* Problem
Beneath this instruction is a listing. Transcribe from it only the stretch from the line with "1211 | [12." through the line with "1299 | [12.", both end lines included, exactly as written.
──────── Exercise materials ────────
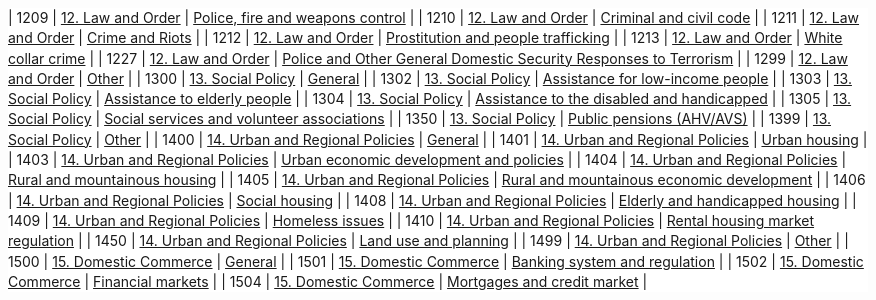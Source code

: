 | 1209 | [12. Law and Order](#12-law-and-order)                                    | [Police, fire and weapons control](#1209-police-fire-and-weaspons-control)                                                    |
| 1210 | [12. Law and Order](#12-law-and-order)                                    | [Criminal and civil code](#1210-criminal-and-civil-code)                                                          |
| 1211 | [12. Law and Order](#12-law-and-order)                                    | [Crime and Riots](#1211-crime-and-riots)                                                                         |
| 1212 | [12. Law and Order](#12-law-and-order)                                    | [Prostitution and people trafficking](#1212-prostitution-and-people-trafficking)                                                   |
| 1213 | [12. Law and Order](#12-law-and-order)                                    | [White collar crime](#1213-white-collar-crime)                                                                     |
| 1227 | [12. Law and Order](#12-law-and-order)                                    | [Police and Other General Domestic Security Responses to Terrorism](#1227-police-and-other-general-domestic-security-responses-to-terrorism)            |
| 1299 | [12. Law and Order](#12-law-and-order)                                    | [Other](#1299-other)                                                                                      |
| 1300 | [13. Social Policy](#13-social-policy)                                   | [General](#1300-general)                                                                                  |
| 1302 | [13. Social Policy](#13-social-policy)                                   | [Assistance for low-income people](#1302-assistance-for-low-income-people)                                                  |
| 1303 | [13. Social Policy](#13-social-policy)                                   | [Assistance to elderly people](#1303-assistance-to-elderly-people)                                                         |
| 1304 | [13. Social Policy](#13-social-policy)                                   | [Assistance to the disabled and handicapped](#1304-assistance-to-the-disabled-and-handicapped)                                          |
| 1305 | [13. Social Policy](#13-social-policy)                                   | [Social services and volunteer associations](#1305-social-services-and-volunteer-associations)                                          |
| 1350 | [13. Social Policy](#13-social-policy)                                   | [Public pensions (AHV/AVS)](#1350-public-pensions-AHVAVS)                                                           |
| 1399 | [13. Social Policy](#13-social-policy)                                   | [Other](#1399-other)                                                                                      |
| 1400 | [14. Urban and Regional Policies](#14-urban-and-regional-policies)                 | [General](#1400-general)                                                                                  |
| 1401 | [14. Urban and Regional Policies](#14-urban-and-regional-policies)                 | [Urban housing](#1401-urban-housing)                                                                  |
| 1403 | [14. Urban and Regional Policies](#14-urban-and-regional-policies)                 | [Urban economic development and policies](#1403-urban-economic-development-and-policies)                     |
| 1404 | [14. Urban and Regional Policies](#14-urban-and-regional-policies)                 | [Rural and mountainous housing](#1404-rural-and-mountainous-housing)                                              |
| 1405 | [14. Urban and Regional Policies](#14-urban-and-regional-policies)                 | [Rural and mountainous economic development](#1405-rural-and-mountainous-economic-development)                     |
| 1406 | [14. Urban and Regional Policies](#14-urban-and-regional-policies)                 | [Social housing](#1406-social-housing)                                                   |
| 1408 | [14. Urban and Regional Policies](#14-urban-and-regional-policies)                 | [Elderly and handicapped housing](#1408-elderly-and-handicapped-housing)                                                     |
| 1409 | [14. Urban and Regional Policies](#14-urban-and-regional-policies)                 | [Homeless issues](#1409-homeless-issues)                                                        |
| 1410 | [14. Urban and Regional Policies](#14-urban-and-regional-policies)                 | [Rental housing market regulation](#1410-rental-housing-market)                                           |
| 1450 | [14. Urban and Regional Policies](#14-urban-and-regional-policies)                 | [Land use and planning](#1450-land-use-and-planning)                                                                      |
| 1499 | [14. Urban and Regional Policies](#14-urban-and-regional-policies)                 | [Other](#1499-other)                                                                                      |
| 1500 | [15. Domestic Commerce](#15-domestic-commerce) | [General](#1500-general)                                                                                  |
| 1501 | [15. Domestic Commerce](#15-domestic-commerce) | [Banking system and regulation](#1501-banking-system-and-regulation)                                                                       |
| 1502 | [15. Domestic Commerce](#15-domestic-commerce) | [Financial markets](#1502-financial-markets)                                                                  |
| 1504 | [15. Domestic Commerce](#15-domestic-commerce) | [Mortgages and credit market](#1504-mortgages-and-credit-market)                                                       |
────────
* Answer section
| 1211 | [12. Law and Order](#12-law-and-order)                                    | [Crime and Riots](#1211-crime-and-riots)                                                                         |
| 1212 | [12. Law and Order](#12-law-and-order)                                    | [Prostitution and people trafficking](#1212-prostitution-and-people-trafficking)                                                   |
| 1213 | [12. Law and Order](#12-law-and-order)                                    | [White collar crime](#1213-white-collar-crime)                                                                     |
| 1227 | [12. Law and Order](#12-law-and-order)                                    | [Police and Other General Domestic Security Responses to Terrorism](#1227-police-and-other-general-domestic-security-responses-to-terrorism)            |
| 1299 | [12. Law and Order](#12-law-and-order)                                    | [Other](#1299-other)                                                                                      |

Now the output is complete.